The remaining gap is one layer higher. An enterprise host must turn a remote module into a governed application instance: stable lifecycle, tenant and release policy, multiple isolation containers, least-privilege host capabilities, ready-gated replacement, rollback, cancellation, and cross-framework observability. MF owns reliable module delivery; application policy should not be forced into that layer.

Fronts 2.0 is therefore a transport-neutral, framework-neutral application runtime and orchestration layer above Module Federation. It is neither another MF Runtime nor a complete micro-frontend cloud platform.

Official Bridge overlap

The official React Bridge already exports, loads, renders, and destroys complete React applications with routing and data-prefetch support; Vue 3 Bridge follows the same direction. A React/Vue-only system that needs no platform governance should use the official Bridge directly.

@fronts/react and @fronts/vue3 are producers for the Fronts ABI, not replacements for those Bridges. Fronts is justified by the combined value of its framework-neutral Host, resolver, containers, capability scopes, replacement transaction, and governance. Optional Bridge-to-Fronts adapters may be added later without coupling core to Bridge internals.

Decision matrix

SituationRecommendation
Load a shared utility or componentUse MF Runtime directly
Official Bridge already satisfies a React/Vue applicationUse MF Bridge
One framework, one trust domain, fixed remote addressesFronts is usually unnecessary
Govern mount, update, and cleanup across frameworksFronts
Select versions by environment, tenant, cohort, or channelFronts resolver plus an external registry
Use one Host API for DOM, Shadow DOM, and iframeFronts containers
Restrict host APIs by declaration and policyFronts service scopes
Replace only after a candidate is ready and retain the current app on failureFronts replacement transaction

Accepted ownership boundary

Fronts owns the application ABI (mount → ready → update/activate/deactivate → unmount), per-instance state and cancellation, immutable deployment resolution, container selection, scoped services, ready-gated replacement, lifecycle events, leak audit, and framework adapters.

Module Federation continues to own remote registration, manifests and snapshots, expose and asset loading, preloading, shared dependency selection, runtime plugins and low-level hooks, generated types, DevTools, and bundler integration.
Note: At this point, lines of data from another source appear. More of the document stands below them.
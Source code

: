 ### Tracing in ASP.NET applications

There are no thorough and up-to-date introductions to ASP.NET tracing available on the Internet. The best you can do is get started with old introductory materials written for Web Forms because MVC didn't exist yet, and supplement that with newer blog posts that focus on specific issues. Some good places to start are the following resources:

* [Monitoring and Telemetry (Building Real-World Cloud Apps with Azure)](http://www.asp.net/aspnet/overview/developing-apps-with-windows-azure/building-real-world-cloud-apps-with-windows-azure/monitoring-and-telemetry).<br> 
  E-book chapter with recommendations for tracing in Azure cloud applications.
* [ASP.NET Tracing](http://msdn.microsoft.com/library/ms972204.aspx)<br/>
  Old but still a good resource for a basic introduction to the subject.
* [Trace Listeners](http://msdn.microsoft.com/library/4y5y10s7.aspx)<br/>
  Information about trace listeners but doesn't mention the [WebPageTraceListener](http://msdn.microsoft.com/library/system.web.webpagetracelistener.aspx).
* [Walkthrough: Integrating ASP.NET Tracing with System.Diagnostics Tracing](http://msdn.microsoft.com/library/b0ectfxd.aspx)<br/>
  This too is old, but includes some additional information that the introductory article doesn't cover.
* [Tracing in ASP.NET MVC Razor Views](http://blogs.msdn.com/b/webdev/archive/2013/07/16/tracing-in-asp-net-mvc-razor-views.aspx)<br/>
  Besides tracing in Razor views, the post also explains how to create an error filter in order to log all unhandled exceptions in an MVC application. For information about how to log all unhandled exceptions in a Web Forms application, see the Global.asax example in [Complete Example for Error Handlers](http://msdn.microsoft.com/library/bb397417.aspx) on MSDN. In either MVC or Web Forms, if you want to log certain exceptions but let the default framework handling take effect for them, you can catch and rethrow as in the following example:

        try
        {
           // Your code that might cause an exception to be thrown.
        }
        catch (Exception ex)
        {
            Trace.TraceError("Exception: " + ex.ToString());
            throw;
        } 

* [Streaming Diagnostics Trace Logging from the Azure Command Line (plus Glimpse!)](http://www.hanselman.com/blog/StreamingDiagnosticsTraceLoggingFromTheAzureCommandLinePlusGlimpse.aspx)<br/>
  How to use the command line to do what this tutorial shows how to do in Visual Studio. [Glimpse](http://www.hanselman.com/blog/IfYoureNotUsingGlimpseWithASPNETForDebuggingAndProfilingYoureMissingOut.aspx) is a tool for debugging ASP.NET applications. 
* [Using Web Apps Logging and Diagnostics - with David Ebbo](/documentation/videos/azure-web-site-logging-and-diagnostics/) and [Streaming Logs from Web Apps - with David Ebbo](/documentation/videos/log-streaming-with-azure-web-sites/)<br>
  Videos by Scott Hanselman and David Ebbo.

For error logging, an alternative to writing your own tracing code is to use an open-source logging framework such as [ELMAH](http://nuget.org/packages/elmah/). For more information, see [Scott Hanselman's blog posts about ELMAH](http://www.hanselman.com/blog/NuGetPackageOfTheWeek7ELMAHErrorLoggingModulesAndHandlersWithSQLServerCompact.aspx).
The MVP explicitly excludes a bundler plugin, another shared resolver, mutation of MF global snapshots, third-party CSS rewriting, a complete JavaScript sandbox, registry SaaS, a router replacement, SSR/RSC orchestration, and an implicit global event bus.

Release criteria

Fronts 2.0 is worth publishing only if @fronts/mf uses public official Runtime APIs; core stays independent from frameworks and bundlers; every container and failure phase has contract tests; a real Runtime loads a real remote; replacement failure preserves the usable instance; iframe messaging never uses wildcard targetOrigin; capabilities constrain services; public package subpaths work through ESM and CommonJS; and a clean install/build/test/release check is repeatable.

If the official Runtime or Bridges later absorb these responsibilities completely, Fronts should shrink or retire instead of preserving overlap for its own sake.

Verification

The MF integration matrix, Host Runtime API, application contract, and isolation model map each retained responsibility to a public contract. pnpm check, development E2E, and production-preview E2E verify executable criteria; publication and human security gates remain documented under operations.